Colonel Lord Harcourt Haddonfield, fourteenth Earl of Bellefonte, had not enjoyed a decent bowel movement in weeks, by which evidence he concluded that death was indeed stalking him. He had some time, maybe even weeks, before the filthy blighter actually took him down, but when a man couldn’t preside competently over the lowliest throne in the land, what dignity was there left in living?

Neither one of his deceased wives would have understood that sentiment or appreciated its vulgar utterance even in private, which thought provoked a faint smile. Good ladies they had been, but ladies through and through.

His heir shared his appreciation for the fairer sex, which was a bloody damned relief. George, the third boy, was a nancy piece. Beckman was deuced independent, and Adolphus, who aspired to professordom, would be unlikely to marry young.

“My lord,” Soames intoned, “a Mr. Ethan Grey to see you. He did not leave a card.”

Soames had been with the earl for only ten years and could be forgiven his ignorance. He could not be forgiven for sneaking up on his employer.

The earl turned a glacial blue eye on the hapless man. “Soames, if you have to pound the damned door to sawdust, you do not intrude on your betters unannounced, and you do not intimate I am going deaf, when I can hear every damned footman and boot boy sneaking about and pinching the maids.”

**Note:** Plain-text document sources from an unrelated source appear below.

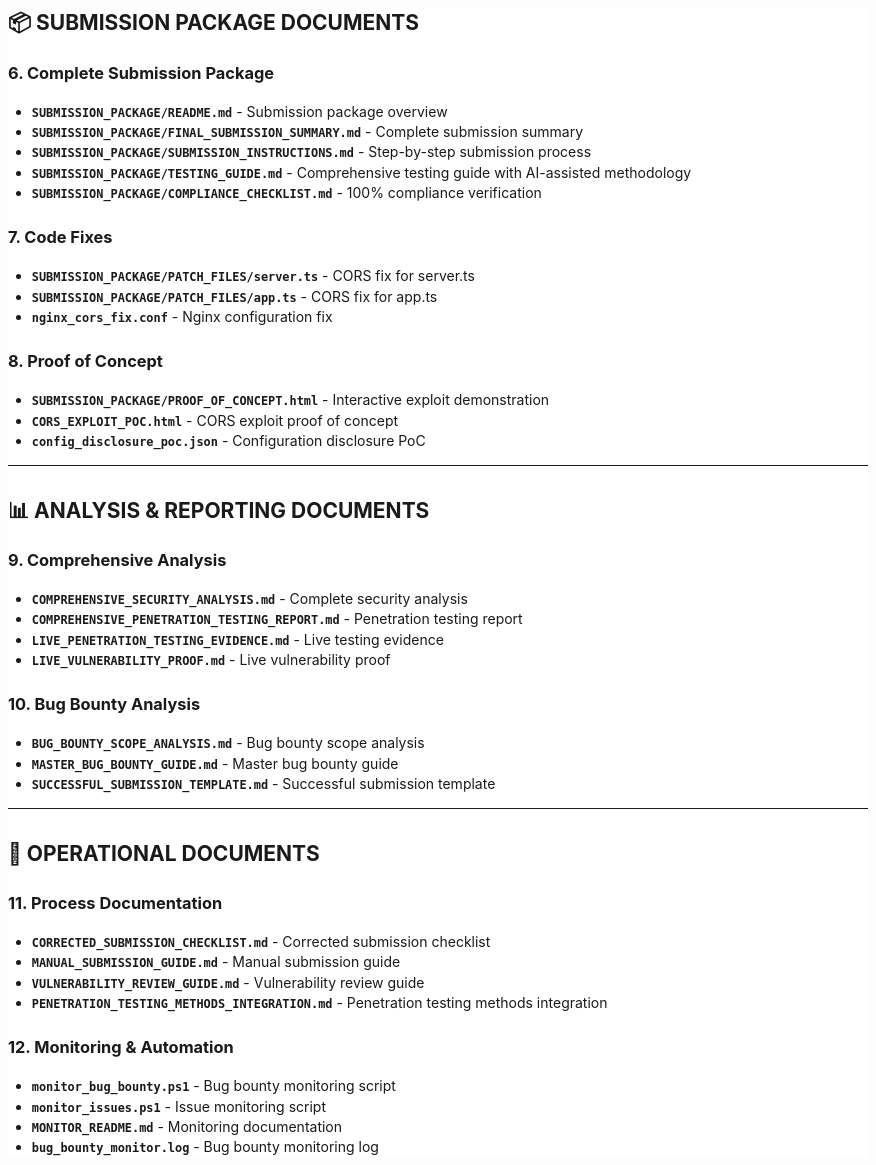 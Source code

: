 
## **📦 SUBMISSION PACKAGE DOCUMENTS**

### **6. Complete Submission Package**
- **`SUBMISSION_PACKAGE/README.md`** - Submission package overview
- **`SUBMISSION_PACKAGE/FINAL_SUBMISSION_SUMMARY.md`** - Complete submission summary
- **`SUBMISSION_PACKAGE/SUBMISSION_INSTRUCTIONS.md`** - Step-by-step submission process
- **`SUBMISSION_PACKAGE/TESTING_GUIDE.md`** - Comprehensive testing guide with AI-assisted methodology
- **`SUBMISSION_PACKAGE/COMPLIANCE_CHECKLIST.md`** - 100% compliance verification

### **7. Code Fixes**
- **`SUBMISSION_PACKAGE/PATCH_FILES/server.ts`** - CORS fix for server.ts
- **`SUBMISSION_PACKAGE/PATCH_FILES/app.ts`** - CORS fix for app.ts
- **`nginx_cors_fix.conf`** - Nginx configuration fix

### **8. Proof of Concept**
- **`SUBMISSION_PACKAGE/PROOF_OF_CONCEPT.html`** - Interactive exploit demonstration
- **`CORS_EXPLOIT_POC.html`** - CORS exploit proof of concept
- **`config_disclosure_poc.json`** - Configuration disclosure PoC

---

## **📊 ANALYSIS & REPORTING DOCUMENTS**

### **9. Comprehensive Analysis**
- **`COMPREHENSIVE_SECURITY_ANALYSIS.md`** - Complete security analysis
- **`COMPREHENSIVE_PENETRATION_TESTING_REPORT.md`** - Penetration testing report
- **`LIVE_PENETRATION_TESTING_EVIDENCE.md`** - Live testing evidence
- **`LIVE_VULNERABILITY_PROOF.md`** - Live vulnerability proof

### **10. Bug Bounty Analysis**
- **`BUG_BOUNTY_SCOPE_ANALYSIS.md`** - Bug bounty scope analysis
- **`MASTER_BUG_BOUNTY_GUIDE.md`** - Master bug bounty guide
- **`SUCCESSFUL_SUBMISSION_TEMPLATE.md`** - Successful submission template

---

## **🔧 OPERATIONAL DOCUMENTS**

### **11. Process Documentation**
- **`CORRECTED_SUBMISSION_CHECKLIST.md`** - Corrected submission checklist
- **`MANUAL_SUBMISSION_GUIDE.md`** - Manual submission guide
- **`VULNERABILITY_REVIEW_GUIDE.md`** - Vulnerability review guide
- **`PENETRATION_TESTING_METHODS_INTEGRATION.md`** - Penetration testing methods integration

### **12. Monitoring & Automation**
- **`monitor_bug_bounty.ps1`** - Bug bounty monitoring script
- **`monitor_issues.ps1`** - Issue monitoring script
- **`MONITOR_README.md`** - Monitoring documentation
- **`bug_bounty_monitor.log`** - Bug bounty monitoring log
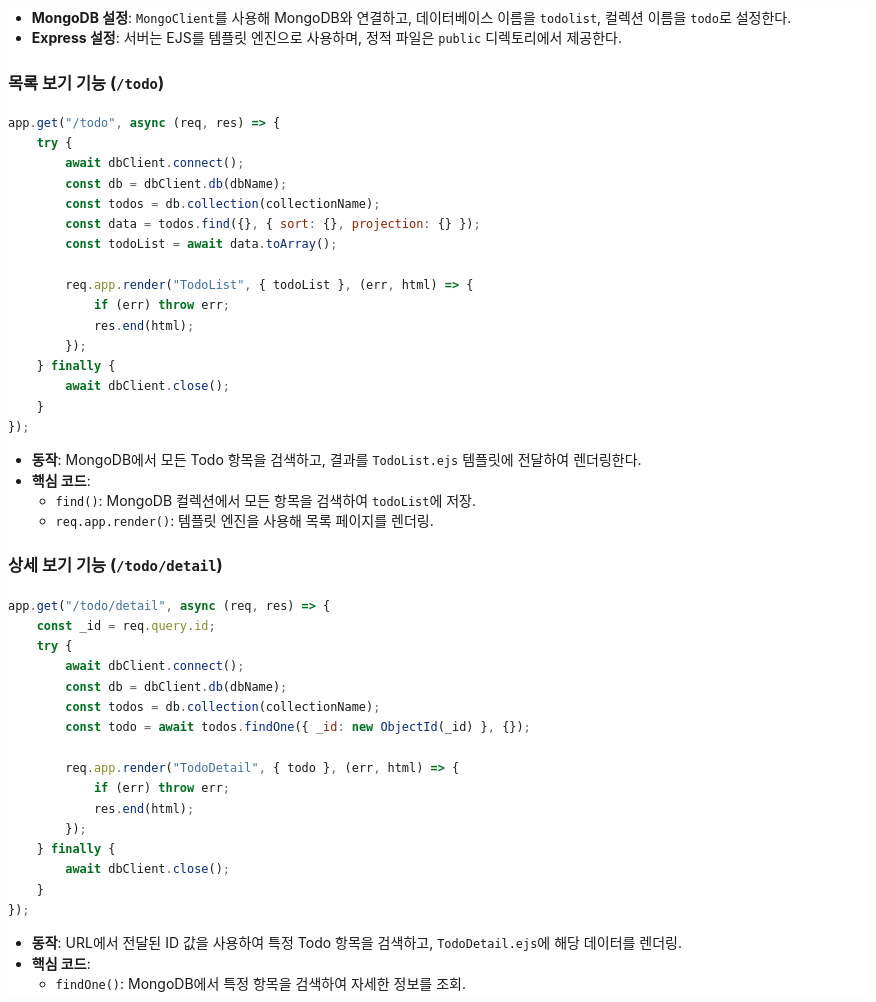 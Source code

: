 - **MongoDB 설정**: `MongoClient`를 사용해 MongoDB와 연결하고, 데이터베이스 이름을 `todolist`, 컬렉션 이름을 `todo`로 설정한다.
- **Express 설정**: 서버는 EJS를 템플릿 엔진으로 사용하며, 정적 파일은 `public` 디렉토리에서 제공한다.

### 목록 보기 기능 (`/todo`)

```jsx
app.get("/todo", async (req, res) => {
    try {
        await dbClient.connect();
        const db = dbClient.db(dbName);
        const todos = db.collection(collectionName);
        const data = todos.find({}, { sort: {}, projection: {} });
        const todoList = await data.toArray();

        req.app.render("TodoList", { todoList }, (err, html) => {
            if (err) throw err;
            res.end(html);
        });
    } finally {
        await dbClient.close();
    }
});
```

- **동작**: MongoDB에서 모든 Todo 항목을 검색하고, 결과를 `TodoList.ejs` 템플릿에 전달하여 렌더링한다.
- **핵심 코드**:
    - `find()`: MongoDB 컬렉션에서 모든 항목을 검색하여 `todoList`에 저장.
    - `req.app.render()`: 템플릿 엔진을 사용해 목록 페이지를 렌더링.

### 상세 보기 기능 (`/todo/detail`)

```jsx
app.get("/todo/detail", async (req, res) => {
    const _id = req.query.id;
    try {
        await dbClient.connect();
        const db = dbClient.db(dbName);
        const todos = db.collection(collectionName);
        const todo = await todos.findOne({ _id: new ObjectId(_id) }, {});

        req.app.render("TodoDetail", { todo }, (err, html) => {
            if (err) throw err;
            res.end(html);
        });
    } finally {
        await dbClient.close();
    }
});
```

- **동작**: URL에서 전달된 ID 값을 사용하여 특정 Todo 항목을 검색하고, `TodoDetail.ejs`에 해당 데이터를 렌더링.
- **핵심 코드**:
    - `findOne()`: MongoDB에서 특정 항목을 검색하여 자세한 정보를 조회.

“Profuse apologies, my lord.” Soames bowed low, his expression betraying not a flicker of amusement or irritation. “Shall I show the gentleman in?”

“The gentleman is my firstborn,” the earl said more quietly. “Of course you show him in, but give me a minute first, and hustle the damned tea tray along, if you please.”

“Of course, my lord.” Soames bowed again and glided out.

The earl waited, wondering what one said to a wronged child grown into a wronged man. He’d kept track of Ethan, of course. He’d also paid his bills through university, managed his late mother’s little property, managed the modest sum he’d set aside for the boy, and was managing it still, as the cheeky bastard—well, no, probably not the wisest word choice—the cheeky devil wouldn’t touch a penny of it.

“My lord.” Soames had on his company face and used his company voice. “Mr. Ethan Grey, late of London.”

“Thank you, Soames.” The earl waved him off and took in Ethan’s appearance with poorly veiled gratification. He’d most recently caught a glimpse of Ethan three, maybe five years ago, and in the intervening years the last vestiges of the youth had been thoroughly matured out of the man. At thirty-some years old, Ethan was quite tall, like all the Haddonfield men, with golden-blond hair, arctic-blue eyes, and a damned good-looking bas—fellow to boot. He had a little of Nick’s aristocratic features, too, but more hauteur than Nick aspired to and a leaner frame.